Das N-Mirotar-Abbildungssystem (N=Nacht) ist ein Spezialobjektiv für die Nachtphotographie, das mittels moderner Bildverstärkungstechniken Nachtaufnahmen aus der Hand ohne künstliche Lichtquellen ermöglicht.

Das Gerät besteht aus einem hochgeöffneten Spiegelobjektiv, einer dreistufigen Bildverstärkungsröhre mit der zugehörigen Spannungsversorgung sowie einem Makroobjektiv hoher Abertur. Das Spiegelobjektiv sammelt das Nachtrestlicht und entwirft ein Bild der nächtlichen Szene auf der Photokathode der Bildverstärkerröhre. In dieser Röhre werden die Szenendetails entsprechend ihrer Leuchtdichte in 3 Stufen ca. 80.000fach verstärkt auf einem Leuchtschirm abgebildet. Das Makroobjektiv verbindet den Bildverstärker mit der Kamera und überträgt das Leuchtschirmbild auf den Film.

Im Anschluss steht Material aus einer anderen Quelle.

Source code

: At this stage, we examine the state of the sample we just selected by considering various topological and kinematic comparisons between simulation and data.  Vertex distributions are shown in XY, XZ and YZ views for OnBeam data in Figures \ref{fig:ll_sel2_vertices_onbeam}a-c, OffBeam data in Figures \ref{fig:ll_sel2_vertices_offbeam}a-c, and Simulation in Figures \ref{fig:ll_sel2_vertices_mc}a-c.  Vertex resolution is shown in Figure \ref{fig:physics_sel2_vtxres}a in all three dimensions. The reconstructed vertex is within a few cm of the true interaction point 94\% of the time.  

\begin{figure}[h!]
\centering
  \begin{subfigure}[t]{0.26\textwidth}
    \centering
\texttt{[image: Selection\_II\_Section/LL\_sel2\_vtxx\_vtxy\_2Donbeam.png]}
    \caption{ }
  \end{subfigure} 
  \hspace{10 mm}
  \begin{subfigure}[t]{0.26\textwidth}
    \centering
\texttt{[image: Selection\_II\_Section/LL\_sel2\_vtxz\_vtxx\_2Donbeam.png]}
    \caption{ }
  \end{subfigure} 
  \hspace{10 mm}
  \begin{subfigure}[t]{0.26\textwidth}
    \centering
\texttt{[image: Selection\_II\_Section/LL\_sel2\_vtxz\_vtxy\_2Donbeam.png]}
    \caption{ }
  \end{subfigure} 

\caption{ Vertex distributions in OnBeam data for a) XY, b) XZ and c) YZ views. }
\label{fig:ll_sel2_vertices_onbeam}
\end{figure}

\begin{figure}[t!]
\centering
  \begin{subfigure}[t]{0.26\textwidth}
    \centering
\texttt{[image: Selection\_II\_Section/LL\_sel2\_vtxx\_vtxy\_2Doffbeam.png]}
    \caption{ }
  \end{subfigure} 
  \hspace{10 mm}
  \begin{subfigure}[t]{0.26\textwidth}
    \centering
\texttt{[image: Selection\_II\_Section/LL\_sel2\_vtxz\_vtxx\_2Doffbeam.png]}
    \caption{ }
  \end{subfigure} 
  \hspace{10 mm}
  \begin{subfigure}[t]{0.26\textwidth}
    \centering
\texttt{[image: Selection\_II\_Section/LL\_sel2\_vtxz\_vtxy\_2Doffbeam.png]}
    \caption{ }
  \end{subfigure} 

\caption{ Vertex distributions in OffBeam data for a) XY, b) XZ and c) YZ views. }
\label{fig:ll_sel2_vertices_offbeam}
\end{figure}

Im Vergleich zu einem photographischen Objektiv der relativen Öffnung 1:1,4 wird durch das N-Mirotar-Abbildungssystem die Beleuchtungsstärke in der Filmebene ca. 2500fach erhöht. Etwa um diesen Faktor kann damit durch den Einsatz dieses Abbildungssystems die Belichtungszeit reduziert werden. Das entspricht einem Gewinn von ca. 11 Belichtungs- oder Blendenstufen.

Posted Juni 14th, 2011.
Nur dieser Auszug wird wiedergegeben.